Chapitre 80

Je regardai un instant la quarantaine de personnes formant notre petit groupe de combattants passer les portes de la ville. En dehors de Math, perdu dans la foule, c'était la première fois qu'ils voyaient un semblant de civilisation d'entant, et ils semblaient particulièrement impressionnés.

- Allez, dit Télio en me donnant une tape sur l'épaule. Passons à l'étape numéro deux.

Je répondis d'un hochement de tête, puis sautai par la fenêtre pour voler jusqu'au sol pendant que Télio criait « frimeur ! » derrière mon dos.

- Math ! appelai-je en m'avançant à la rencontre de la foule.

- Ici ! dit-il en retour depuis le fond.

Il joua des coudes pour se frayer un chemin jusqu'à moi. Il retira le sac qu'il tenait à l'épaule, fouilla dedans, et en retira deux lampes torches et un paquet de batteries.

- Une pour toi, dit-il en me la tendant.

- Merci.

- L'autre pour... Simmer, dit-il en dévisageant les trois clones qui se tenaient près de lui en tendant la main. Heu...

- C'est moi, dirent-ils tous en même temps.

Math les regarda tour à tour, incertain. J'étouffai un rire alors que Télio arrivait près de moi, accompagné d'Hadrien qui avait enfilé les vêtements du garde.

- Je suis Simmer, s'énerva ce dernier en arrivant derrière les trois autres clones.

- Ah, ha, dit Math en lui donnant la lampe torche. Je savais. T'es celui avec une barbe.

- Je la fais pousser, moi aussi, s'indigna un clone – Arthur, je crois – en passant une main sur son menton, où il n'y avait que quelques poils solitaires. Où est Aël ?

Je dirigeai le fuseau de ma lampe torche vers la tour de garde de gauche – même si, dans ma position, ça donnait être ma droite.

- Là-dedans.

En disant ces mots, je vis Aël descendre l'échelle, habiller lui aussi d'un uniforme de garde.

- J'avais pas envie de rester là à ne rien faire, finalement, dit-il.

- Assez papoter, dit Simmer en m'éblouissant de sa lampe. Allons-y, avant qu'on se fasse voir.

- Attendez ! dit Aël en courant vers nous. Une dernière chose... J'ai trouvé ceci, dans la poche du garde.

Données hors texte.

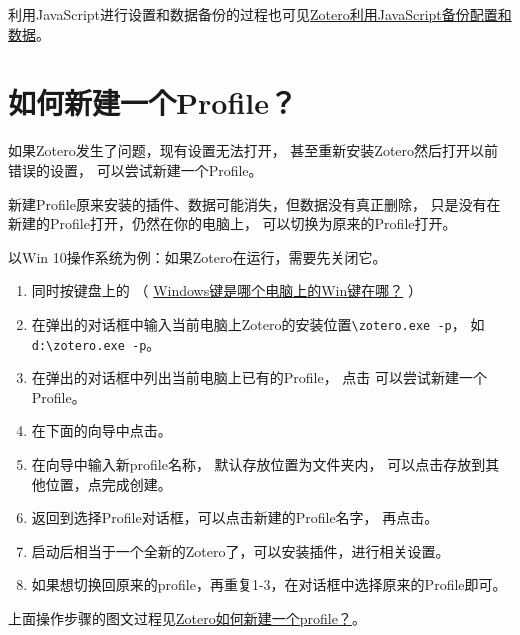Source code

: \documentclass[cn,11pt,chinese]{elegantbook}
\begin{document}
					利用JavaScript进行设置和数据备份的过程也可见\href{https://zhuanlan.zhihu.com/p/357859432}
					{Zotero利用JavaScript备份配置和数据}。


	\section{如何新建一个Profile？} \label{sec:creatProfile}
		如果Zotero发生了问题，现有设置无法打开，
		甚至重新安装Zotero然后打开以前错误的设置，
		可以尝试新建一个Profile。
			\begin{note}
				新建Profile原来安装的插件、数据可能消失，但数据没有真正删除，
				只是没有在新建的Profile打开，仍然在你的电脑上，
				可以切换为原来的Profile打开。
			\end{note}
		以Win 10操作系统为例：如果Zotero在运行，需要先关闭它。
		\begin{enumerate}
			\item 同时按键盘上的
				（
				\href{https://product.pconline.com.cn/itbk/software/dnwt/1601/7475121.html}{Windows键是哪个电脑上的Win键在哪？} ）
			\item 在弹出的对话框中输入当前电脑上Zotero的安装位置\verb|\zotero.exe -p|，
			如\verb|d:\zotero.exe -p|。
			\item 在弹出的对话框中列出当前电脑上已有的Profile，
				点击 可以尝试新建一个Profile。
			\item 在下面的向导中点击。
			\item 在向导中输入新profile名称，
				默认存放位置为文件夹内，
				可以点击存放到其他位置，点完成创建。
			\item 返回到选择Profile对话框，可以点击新建的Profile名字，
			再点击。
			\item 启动后相当于一个全新的Zotero了，可以安装插件，进行相关设置。
			\item 如果想切换回原来的profile，再重复1-3，在对话框中选择原来的Profile即可。
		\end{enumerate}
		上面操作步骤的图文过程见\href{https://zhuanlan.zhihu.com/p/404906012}{Zotero如何新建一个profile？}。
	
\end{document}
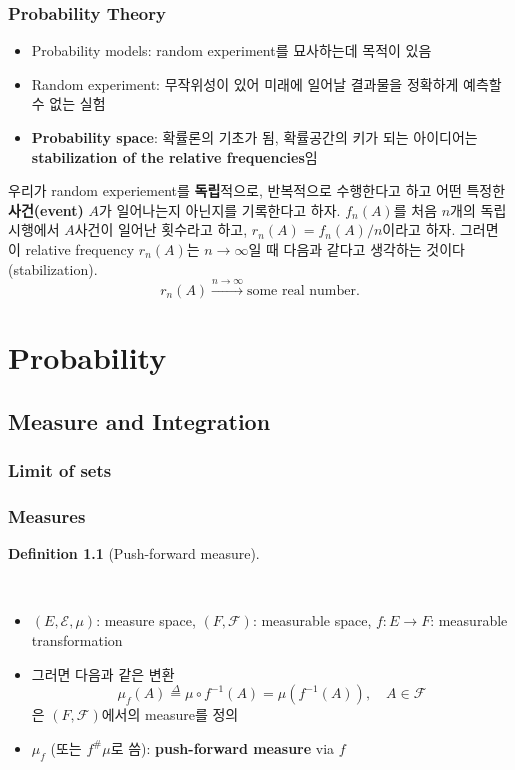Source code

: \documentclass[
  13pt,
  letterpaper,
  DIV=11,
  numbers=noendperiod]{scrreprt}
\theoremstyle{definition}
\newtheorem{definition}{Definition}[chapter]
\theoremstyle{plain}
\theoremstyle{definition}
\theoremstyle{plain}
\theoremstyle{plain}
\theoremstyle{definition}
\theoremstyle{remark}
\begin{document}
\section{Probability Theory}\label{probability-theory}

\begin{itemize}
\item
  Probability models: random experiment를 묘사하는데 목적이 있음
\item
  Random experiment: 무작위성이 있어 미래에 일어날 결과물을 정확하게
  예측할 수 없는 실험
\item
  \textbf{Probability space}: 확률론의 기초가 됨, 확률공간의 키가 되는
  아이디어는 \textbf{stabilization of the relative frequencies}임
\end{itemize}

우리가 random experiement를 \textbf{독립}적으로, 반복적으로 수행한다고
하고 어떤 특정한 \textbf{사건(event)} \(A\)가 일어나는지 아닌지를
기록한다고 하자. \(f_n (A)\)를 처음 \(n\)개의 독립시행에서 \(A\)사건이
일어난 횟수라고 하고, \(r_n (A) = f_n (A)/n\)이라고 하자. 그러면 이
relative frequency \(r_n (A)\)는 \(n\rightarrow \infty\)일 때 다음과
같다고 생각하는 것이다(stabilization). \[
r_n(A) \stackrel{n\rightarrow \infty}{\longrightarrow} \text{some real number.}
\]

\part{Probability}

\chapter{Measure and Integration}\label{sec-measure}

\section{Limit of sets}\label{limit-of-sets}

\section{Measures}\label{measures}

\begin{definition}[Push-forward
measure]\protect\hypertarget{def-pushforwardm}{}\label{def-pushforwardm}

~

\begin{itemize}
\item
  \((E,\mathcal{E},\mu)\): measure space, \((F, \mathcal{F})\):
  measurable space, \(f: E\rightarrow F\): measurable transformation
\item
  그러면 다음과 같은 변환 \[
  \mu_f (A) \stackrel{\Delta}{=}\mu \circ f^{-1}(A) = \mu (f^{-1}(A)), \quad{} A\in \mathcal{F}
  \] 은 \((F, \mathcal{F})\)에서의 measure를 정의
\item
  \(\mu_f\) (또는 \(f^\#\mu\)로 씀): \textbf{push-forward measure} via
  \(f\)
\end{itemize}

\end{definition}
\end{document}
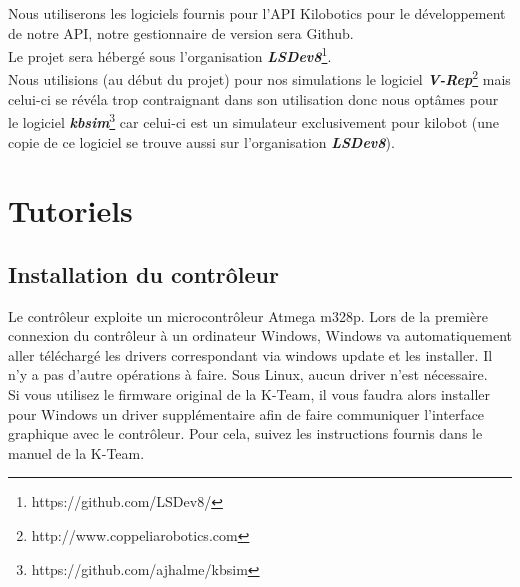 \documentclass[a4paper,8pt]{report}
\begin{document}
Nous utiliserons les logiciels fournis pour l'API Kilobotics pour le d\'eveloppement de notre API, notre gestionnaire de version sera Github.\\
Le projet sera h\'eberg\'e sous l'organisation \textit{\textbf{LSDev8}}\footnote{https://github.com/LSDev8/}.\\
Nous utilisions (au d\'ebut du projet) pour nos simulations le logiciel \textit{\textbf{V-Rep}}\footnote{http://www.coppeliarobotics.com} mais celui-ci se r\'ev\'ela trop contraignant dans son utilisation donc nous opt\^ames pour le logiciel \textit{\textbf{kbsim}}\footnote{https://github.com/ajhalme/kbsim} car celui-ci est un simulateur exclusivement pour kilobot (une copie de ce logiciel se trouve aussi sur l'organisation \textit{\textbf{LSDev8}}).\\


\section*{Tutoriels}\label{sec:name}

\subsection*{Installation du contr\^oleur}\label{sec:name}

Le contr\^oleur exploite un microcontr\^oleur Atmega m328p. Lors de la première connexion du contr\^oleur \`a un ordinateur Windows, Windows va automatiquement aller t\'el\'echarg\'e les drivers correspondant via windows update et les installer. Il n'y a pas d'autre op\'erations \`a faire. Sous Linux, aucun driver n'est n\'ecessaire.\\
Si vous utilisez le firmware original de la K-Team, il vous faudra alors installer pour Windows un driver suppl\'ementaire afin de faire communiquer l'interface graphique avec le contr\^oleur. Pour cela, suivez les instructions fournis dans le manuel de la K-Team.

\begin{center}
\end{center}
\end{document}
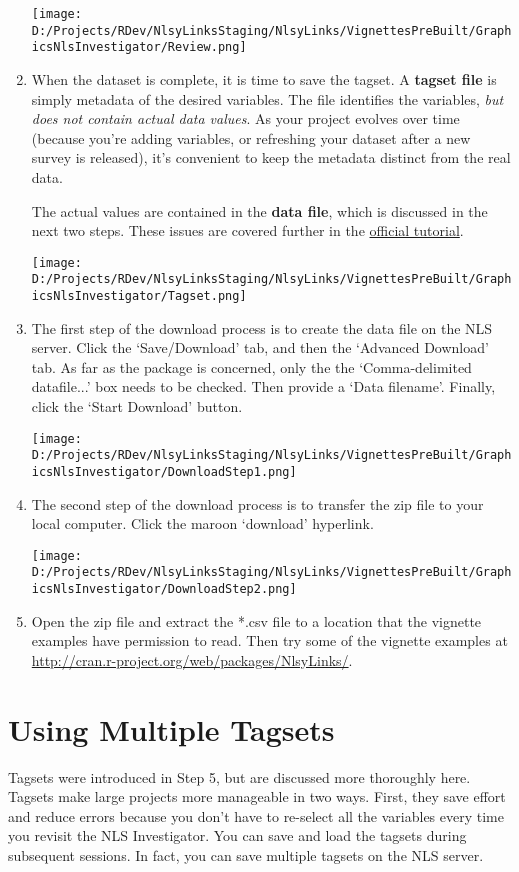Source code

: \documentclass{article}\usepackage[]{graphicx}\usepackage[]{color}
\begin{document}
\begin{enumerate}
\texttt{[image: D:/Projects/RDev/NlsyLinksStaging/NlsyLinks/VignettesPreBuilt/GraphicsNlsInvestigator/Review.png]}

\item When the dataset is complete, it is time to save the tagset.  A \textbf{tagset file} is simply metadata of the desired variables.  The file identifies the variables, \emph{but does not contain actual data values}.  As your project evolves over time (because you're adding variables, or refreshing your dataset after a new survey is released), it's convenient to keep the metadata distinct from the real data.  

The actual values are contained in the \textbf{data file}, which is discussed in the next two steps.  These issues are covered further in the \href{http://www.nlsinfo.org/InvestigatorGuide/investigator_guide_TOC.html}{official tutorial}.

\texttt{[image: D:/Projects/RDev/NlsyLinksStaging/NlsyLinks/VignettesPreBuilt/GraphicsNlsInvestigator/Tagset.png]}

\item The first step of the download process is to create the data file on the NLS server.  Click the `Save/Download' tab, and then the `Advanced Download' tab.  As far as the  package is concerned, only the the `Comma-delimited datafile...' box needs to be checked.  Then provide a `Data filename'.  Finally, click the `Start Download' button.

\texttt{[image: D:/Projects/RDev/NlsyLinksStaging/NlsyLinks/VignettesPreBuilt/GraphicsNlsInvestigator/DownloadStep1.png]}

\item The second step of the download process is to transfer the zip file to your local computer.  Click the maroon `download' hyperlink.

\texttt{[image: D:/Projects/RDev/NlsyLinksStaging/NlsyLinks/VignettesPreBuilt/GraphicsNlsInvestigator/DownloadStep2.png]}

\item Open the zip file and extract the *.csv file to a location that the vignette examples have permission to read.  Then try some of the  vignette examples at \url{http://cran.r-project.org/web/packages/NlsyLinks/}. 

\end{enumerate}
\section{Using Multiple Tagsets}
Tagsets were introduced in Step 5, but are discussed more thoroughly here.  Tagsets make large projects more manageable in two ways.  First, they save effort and reduce errors because you don't have to re-select all the variables every time you revisit the NLS Investigator.  You can save and load the tagsets during subsequent sessions.  In fact, you can save multiple tagsets on the NLS server.
\end{document}
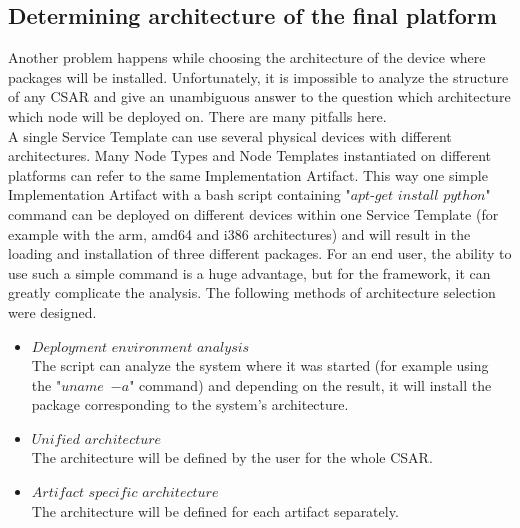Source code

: \subsection{Determining architecture of the final platform}
Another problem happens while choosing the architecture of the device where packages will be installed.
Unfortunately, it is impossible to analyze the structure of any CSAR and give an unambiguous answer to the question which architecture which node will be deployed on.
There are many pitfalls here.\\
A single Service Template can use several physical devices with different architectures.
Many Node Types and Node Templates instantiated on different platforms can refer to the same Implementation Artifact.
This way one simple Implementation Artifact with a bash script containing "$apt$-$get$ $install$ $python$" command can be deployed on different devices within one Service Template (for example with the arm, amd64 and i386 architectures) and will result in the loading and installation of three different packages. 
For an end user, the ability to use such a simple command is a huge advantage, but for the framework, it can greatly complicate the analysis.
The following methods of architecture selection were designed.
\begin{itemize}
	\item $Deployment$ $environment$ $analysis$\\
	The script can analyze the system where it was started (for example using the "$uname$~$-a$" command) and depending on the result, it will install the package corresponding to the system's architecture.
	\item $Unified$ $architecture$\\
	The architecture will be defined by the user for the whole CSAR.
	\item $Artifact$ $specific$ $architecture$\\
	The architecture will be defined for each artifact separately.
\end{itemize}
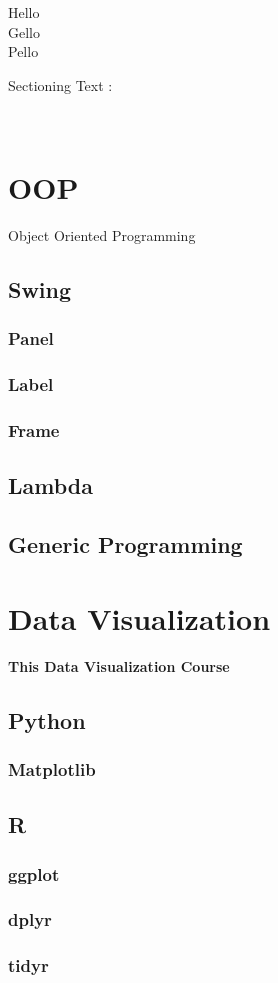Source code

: \documentclass[11pt]{article}
\begin{document}
\centering
\tiny
Hello\\
Gello\\
Pello\\

\pagebreak
\flushleft
\begin{normalsize}Sectioning Text : \end{normalsize}\\[1cm]

\section{OOP}
\begin{Huge}
Object Oriented Programming
\end{Huge}
	\subsection{Swing}
		\subsubsection{Panel}
		\subsubsection{Label}
		\subsubsection{Frame}
	\subsection{Lambda}
	\subsection{Generic Programming}
\section{Data Visualization}
\begin{large}
\textbf{This Data Visualization Course}
\end{large}
	\subsection{Python}
		\subsubsection{Matplotlib}
	\subsection{R}
		\subsubsection{ggplot}
		\subsubsection{dplyr}
		\subsubsection{tidyr}
\end{document}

Aël me présenta un pistolet, un grand sourire plein de fierté au visage. Je le lui prie des mains et son sourire s'évanouit aussitôt.

- Je voulais le garder, dit-il.

- Non, dit Simmer à ma place. T'es assez dangereux comme ça.

- Pas du tout ! dit-il tristement. J'ai plus de venin.

- Moi non plus, dit Hadrien. Et je m'en fous. C'est trop radical comme façon de tuer quelqu'un !

Avec un frisson de dégout, Hadrien ressortit un second pistolet de sa poche et le tendit à Télio qui était à côté de lui.

- Chance à Aël, j'avais même pas réalisé que j'en avais un sur moi !

- Mmm... marmonna Télio. Trop de mauvaises expériences. Qui le veut ?

- Je peux ? demanda Math en faisant un pas.

- Tu vas pas me tirer dessus quand j'aurais le dos tourné ?

- Probablement pas.

Télio haussa les épaules et lui tendit le pistolet.

- Moi aussi, dis-je en tendant le mien. Pour la prochaine étape, vaut mieux pour moi d'être désarmer.

- Arthur, prends-le, dit Simmer. Et Miö, maintenant... On y va.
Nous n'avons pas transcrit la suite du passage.